For this lab, we used the Topic Modeling Tool to find ‘topics’ in the corpus of texts we made in Lab 3.
Looking at the Humor plaintext files from the earlier lab, the Topic Modeling Tool helped me find 10 topics within this particular corpus. By looking at the Topics in Docs screenshot, we can see which topic appeared most frequently in each of the books. (In this picture, I simplified the filenames to just the author’s name and book title)
But what are these topics it’s referencing? Here is a screenshot of the topic list:
Topic 1 seems to be about abstract things like poetry, the mind, society, pedagog[y]. Given that the first two words are ‘Mr.’ and ‘idiot‘, it’s no surprise that this was the primary topic for Inventions of the Idiot by John Bangs.
Topic 2 is a little more tricky to figure out because it’s so bland. It’s got a few names, Mr. and Mrs, and the only action verbs are growing and replied. This is the number one topic in George Grossmith’s Diary of a Nobody. Surprise, surprise.
Topic 3 has militaristic words like general, war, washington, states; and it has numeric words for ordering: hundred, thousand, chapter. This was the main topic found in Bill Nye’s History of the United States.
Note: In addition to sharing the author’s name with a 90’s PBS celebrity who has recently regained fame (Bill Nye the Science Guy), this text had some very interesting results. While Topic 3 lays claim to being the most present topic in Bill Nye’s History, this book is the number one book for topics 3, 4, 5 and 6!
Topic 4 is the generic terminology that appears in all the texts — the copyright info that Gutenberg Project added to each of the plaintext of each work. Not totally sure how it’s more or less present in any work, since it’s literally the same thing, and appears once in each text…

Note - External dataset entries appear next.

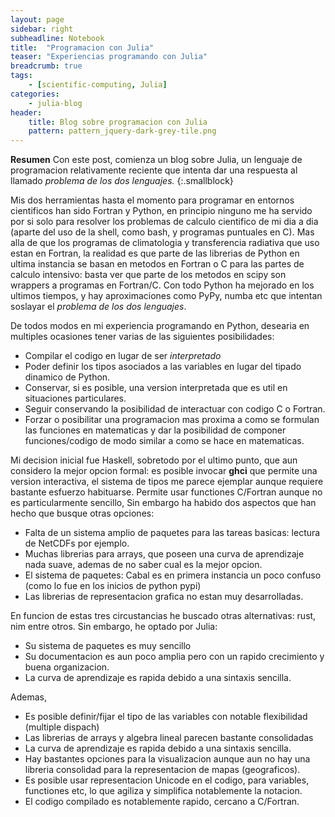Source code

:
 ```yaml
---
layout: page
sidebar: right
subheadline: Notebook
title:  "Programacion con Julia"
teaser: "Experiencias programando con Julia"
breadcrumb: true
tags:
    - [scientific-computing, Julia]
categories:
    - julia-blog
header:
    title: Blog sobre programacion con Julia
    pattern: pattern_jquery-dark-grey-tile.png
---
```


**Resumen**
Con este post, comienza un blog sobre Julia, un lenguaje de programacion relativamente reciente que 
intenta dar una respuesta al llamado *problema de los dos lenguajes.*
{:.smallblock}

Mis dos herramientas hasta el momento para programar en entornos cientificos han sido Fortran 
y Python, en principio ninguno me ha servido por si solo para resolver los problemas de calculo
cientifico de mi dia a dia (aparte del uso de la shell, como bash, y programas puntuales en C).
Mas alla de que los programas de climatologia y transferencia radiativa que uso estan en Fortran,
la realidad es que parte de las librerias de Python en ultima instancia se basan en metodos en 
Fortran o C para las partes de calculo intensivo: basta ver que parte de los metodos en scipy
son wrappers a programas en Fortran/C. Con todo Python ha mejorado en los ultimos tiempos, y hay
aproximaciones como PyPy, numba etc que intentan soslayar el *problema de los dos lenguajes*.

De todos modos en mi experiencia programando en Python, desearia en multiples ocasiones tener varias
de las siguientes posibilidades:

- Compilar el codigo en lugar de ser *interpretado*
- Poder definir los tipos asociados a las variables en lugar del tipado dinamico de Python.
- Conservar, si es posible, una version interpretada que es util en situaciones particulares.
- Seguir conservando la posibilidad de interactuar con codigo C o Fortran.
- Forzar o posibilitar una programacion mas proxima a como se formulan las funciones en matematicas y dar la posibilidad de componer funciones/codigo de modo similar a como se hace en matematicas.

Mi decision inicial fue Haskell, sobretodo por el ultimo punto, que aun considero la mejor opcion formal:
es posible invocar **ghci** que permite una version interactiva, el sistema de tipos me parece ejemplar aunque
requiere bastante esfuerzo habituarse. Permite usar functiones C/Fortran aunque no es particularmente sencillo,
Sin embargo ha habido dos aspectos que han hecho que busque otras opciones:

- Falta de un sistema amplio de paquetes para las tareas basicas: lectura de NetCDFs por ejemplo.
- Muchas librerias para arrays, que poseen una curva de aprendizaje nada suave, ademas de no saber cual es la mejor opcion.
- El sistema de paquetes: Cabal es en primera instancia un poco confuso (como lo fue en los inicios de python pypi)
- Las librerias de representacion grafica no estan muy desarrolladas.

En funcion de estas tres circustancias he buscado otras alternativas: rust, nim entre otros. Sin embargo,
he optado por Julia:

- Su sistema de paquetes es muy sencillo
- Su documentacion es aun poco amplia pero con un rapido crecimiento y buena organizacion.
- La curva de aprendizaje es rapida debido a una sintaxis sencilla.

Ademas,

- Es posible definir/fijar el tipo de las variables con notable flexibilidad (multiple dispach)
- Las librerias de arrays y algebra lineal parecen bastante consolidadas 
- La curva de aprendizaje es rapida debido a una sintaxis sencilla.
- Hay bastantes opciones para la visualizacion aunque aun no hay una libreria consolidad para la
representacion de mapas (geograficos).
- Es posible usar representacion Unicode en el codigo, para variables, functiones etc, lo que
agiliza y simplifica notablemente la notacion.
- El codigo compilado es notablemente rapido, cercano a C/Fortran.







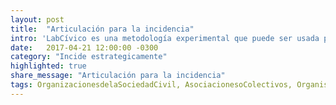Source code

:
 ```yaml
---
layout: post
title:  "Articulación para la incidencia"
intro: 'LabCívico es una metodología experimental que puede ser usada por personas u organizaciones, y que reúne a distintos sectores de la sociedad para crear una estrategia colaborativa de incidencia a corto plazo para contribuir a la solución de un problema público.  '
date:   2017-04-21 12:00:00 -0300
category: "Incide estrategicamente"
highlighted: true
share_message: "Articulación para la incidencia"
tags: OrganizacionesdelaSociedadCivil, AsociacionesoColectivos, OrganismosInternacionales.
---
```

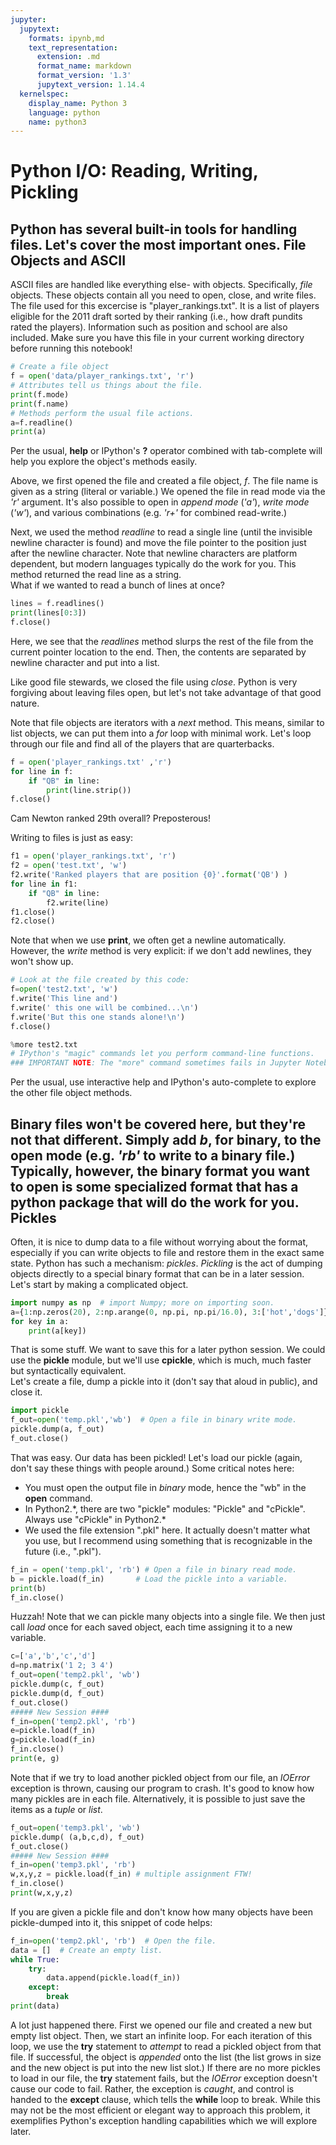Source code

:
 ```yaml
---
jupyter:
  jupytext:
    formats: ipynb,md
    text_representation:
      extension: .md
      format_name: markdown
      format_version: '1.3'
      jupytext_version: 1.14.4
  kernelspec:
    display_name: Python 3
    language: python
    name: python3
---
```


Python I/O: Reading, Writing, Pickling
===============
Python has several built-in tools for handling files.  Let's cover the most important ones.
File Objects and ASCII
-------------------
ASCII files are handled like everything else- with objects.  Specifically, _file_ objects.  These objects contain all you need to open, close, and write files.
The file used for this excercise is "player_rankings.txt".  It is a list of players eligible for the 2011 draft sorted by their ranking (i.e., how draft pundits rated the players).  Information such as position and school are also included.  Make sure you have this file in your current working directory before running this notebook!

```python
# Create a file object
f = open('data/player_rankings.txt', 'r')
# Attributes tell us things about the file.
print(f.mode)
print(f.name)
# Methods perform the usual file actions.
a=f.readline()
print(a)
```

Per the usual, **help** or IPython's **?** operator combined with tab-complete will help you explore the object's methods easily.

Above, we first opened the file and created a file object, *f*.  The file name is given as a string (literal or variable.)
We opened the file in read mode via the *'r'* argument.  It's also possible to open in *append mode* (*'a'*),
*write mode* (*'w'*), and various combinations (e.g. *'r+'* for combined read-write.)

Next, we used the method *readline* to read a single line (until the invisible newline character is found) and move the file
pointer to the position just after the newline character.  Note that newline characters are platform 
dependent, but modern languages typically do the work for you.  This method returned the read line as a string.  
What if we wanted to read a bunch of lines at once?

```python
lines = f.readlines()
print(lines[0:3])
f.close()
```

Here, we see that the *readlines* method slurps the rest of the file from the current pointer location to the end.  Then, the contents are separated by newline character and put into a list.

Like good file stewards, we closed the file using *close*.  Python is very forgiving about leaving files open, but let's not take advantage of that good nature.

Note that file objects are iterators with a *next* method.  This means, similar to list objects, we can put them into a *for* loop with minimal work.
Let's loop through our file and find all of the players that are quarterbacks.

```python
f = open('player_rankings.txt' ,'r')
for line in f:
    if "QB" in line:
        print(line.strip())
f.close()
```

Cam Newton ranked 29th overall?  Preposterous!

Writing to files is just as easy:

```python
f1 = open('player_rankings.txt', 'r')
f2 = open('test.txt', 'w')
f2.write('Ranked players that are position {0}'.format('QB') )
for line in f1:
    if "QB" in line:
        f2.write(line)
f1.close()
f2.close()
```

Note that when we use **print**, we often get a newline automatically.  However, the *write* method is very
explicit: if we don't add newlines, they won't show up.

```python
# Look at the file created by this code:
f=open('test2.txt', 'w')
f.write('This line and')
f.write(' this one will be combined...\n')
f.write('But this one stands alone!\n')
f.close()
```

```python
%more test2.txt
# IPython's "magic" commands let you perform command-line functions. 
### IMPORTANT NOTE: The "more" command sometimes fails in Jupyter Notebooks... try this in a regular terminal.
```

Per the usual, use interactive help and IPython's auto-complete to explore the other file object methods.

Binary files won't be covered here, but they're not that different.  Simply add *b*, for binary, to the open mode (e.g. *'rb'* to write to a binary file.)
Typically, however, the binary format you want to open is some specialized format that has a python package that will do the work for you.
Pickles
-------
Often, it is nice to dump data to a file without worrying about the format, especially if you can write
objects to file and restore them in the exact same state.
Python has such a mechanism: *pickles*.  *Pickling* is the act of dumping objects directly to a special
binary format that can be in a later session.  Let's start by making a complicated object.

```python
import numpy as np  # import Numpy; more on importing soon.
a={1:np.zeros(20), 2:np.arange(0, np.pi, np.pi/16.0), 3:['hot','dogs']}
for key in a:
    print(a[key])
```

That is some stuff.  We want to save this for a later python session.  We could use the **pickle** module,
but we'll use **cpickle**, which is much, much faster but syntactically equivalent.  
Let's create a file, dump a pickle into it (don't say that aloud in public), and close it.

```python
import pickle
f_out=open('temp.pkl','wb')  # Open a file in binary write mode.
pickle.dump(a, f_out)
f_out.close()
```

That was easy.  Our data has been pickled!  Let's load our pickle (again, don't say these things with 
people around.)
Some critical notes here:

* You must open the output file in *binary* mode, hence the "wb" in the **open** command.
* In Python2.\*, there are two "pickle" modules: "Pickle" and "cPickle".  Always use "cPickle" in Python2.*
* We used the file extension ".pkl" here.  It actually doesn't matter what you use, but I recommend using something that is recognizable in the future (i.e., ".pkl").


```python
f_in = open('temp.pkl', 'rb') # Open a file in binary read mode.
b = pickle.load(f_in)       # Load the pickle into a variable.
print(b)
f_in.close()
```

Huzzah!  Note that we can pickle many objects into a single file.  We then just call *load* once for
each saved object, each time assigning it to a new variable.

```python
c=['a','b','c','d']
d=np.matrix('1 2; 3 4')
f_out=open('temp2.pkl', 'wb')
pickle.dump(c, f_out)
pickle.dump(d, f_out)
f_out.close()
##### New Session ####
f_in=open('temp2.pkl', 'rb')
e=pickle.load(f_in)
g=pickle.load(f_in)
f_in.close()
print(e, g)
```

Note that if we try to load another pickled object from our file, an *IOError* exception is thrown, causing our program to crash.  It's good to know how many pickles are in each file.  Alternatively, it is possible to just save the items as a *tuple* or *list*.

```python
f_out=open('temp3.pkl', 'wb')
pickle.dump( (a,b,c,d), f_out)
f_out.close()
##### New Session ####
f_in=open('temp3.pkl', 'rb')
w,x,y,z = pickle.load(f_in) # multiple assignment FTW!
f_in.close()
print(w,x,y,z)
```

If you are given a pickle file and don't know how many objects have been pickle-dumped into it, this snippet of code helps:

```python
f_in=open('temp2.pkl', 'rb')  # Open the file.
data = []  # Create an empty list.
while True:
    try:
        data.append(pickle.load(f_in))
    except:
        break
print(data)
```

A lot just happened there.  First we opened our file and created a new but empty list object.  Then, we start an infinite loop.  For each iteration of this
loop, we use the **try** statement to *attempt* to read a pickled object from that file.  If successful, the object is *appended* onto the list (the list
grows in size and the new object is put into the new list slot.)  If there are no more pickles to load in our file, the **try** statement fails, but the 
*IOError* exception doesn't cause our code to fail.  Rather, the exception is *caught*, and control is handed to the **except** clause, which tells the
**while** loop to break.  While this may not be the most efficient or elegant way to approach this problem, it exemplifies Python's exception handling
capabilities which we will explore later.
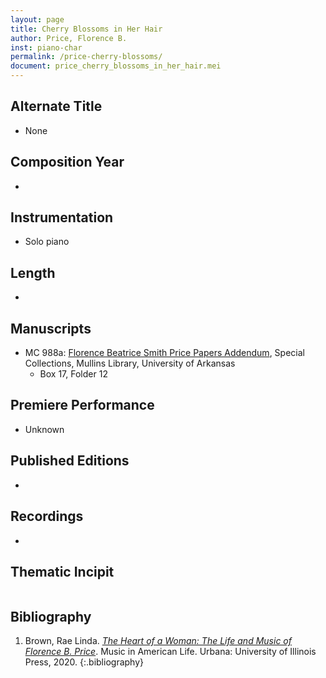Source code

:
 ```yaml
---
layout: page
title: Cherry Blossoms in Her Hair
author: Price, Florence B.
inst: piano-char
permalink: /price-cherry-blossoms/
document: price_cherry_blossoms_in_her_hair.mei
---
```


## Alternate Title
- None

## Composition Year
- 

## Instrumentation
- Solo piano

## Length
- 

## Manuscripts
- MC 988a: <a href="https://uark.as.atlas-sys.com/repositories/2/resources/1522" target="_blank">Florence Beatrice Smith Price Papers Addendum</a>, Special Collections, Mullins Library, University of Arkansas
    * Box 17, Folder 12

## Premiere Performance
- Unknown

## Published Editions
- 

## Recordings
- 

## Thematic Incipit
<div id="notation" style="overflow-x: auto"></div>

## Bibliography
1. Brown, Rae Linda. <a href="https://www.worldcat.org/title/1122800180" target="_blank">*The Heart of a Woman: The Life and Music of Florence B. Price*</a>. Music in American Life. Urbana: University of Illinois Press, 2020.
{:.bibliography}
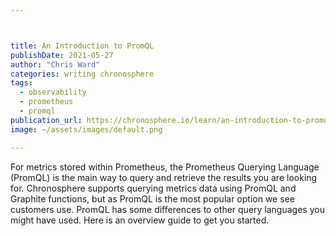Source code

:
 ```yaml
---



title: An Introduction to PromQL
publishDate: 2021-05-27
author: "Chris Ward"
categories: writing chronosphere
tags: 
  - observability
  - prometheus
  - promql
publication_url: https://chronosphere.io/learn/an-introduction-to-promql/
image: ~/assets/images/default.png

---
```


For metrics stored within Prometheus, the Prometheus Querying Language (PromQL) is the main way to query and retrieve the results you are looking for. Chronosphere supports querying metrics data using PromQL and Graphite functions, but as PromQL is the most popular option we see customers use. PromQL has some differences to other query languages you might have used. Here is an overview guide to get you started.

This fake topic, if I may be so bold, was actually the main topic for English As She Is Spoke. Why might this be the case? Because the book is a comically bad conversational-translation between Portuguese and English, playing off different cultural idioms and rhetorical phrases. This is very different from other linear narrative formats, and so it makes sense that in terms of the Topic Modeling Tool, the most coherent aspect was the Gutenberg text added at the beginning.
Topic 5 seems to talk about life and in an optimistic sense: “great time, life, work, give.” It also has a lot to do with beginnings: “morning, began, found, left.” None of the books claimed this as their number one topic, but as previously stated, Bill Nye’s History of the United States had the most of this topic.
Topic 6 is pretty generically about people (specifically men) existing in time and place, with words like “people, time, men, place, house, hand.” It’s worth noting that the History of the US was primarily forged by men, and so it’s fitting that the book containing the most amount of this topic is once again, Bill Nye’s History of the United States.
Topic 7 didn’t make much sense, to be completely honest. It’s made up of what are probably typo’s or misspelled words. The number one book in this category was, for the last time, Bill Nye’s History.
Topic 8 had words like clergymen, pallbearer, bride and bridegroom. Perhaps these are discussed ironically, since the book that claimed this as its number one topic was Mencke’s Book of Burlesques.
Topic 9 seems to be all about school life, with words like “school, boys, master, housemaster,” etc. Of course this topic is the most prevalent topic in John Beith’s Lighter Side of School Life.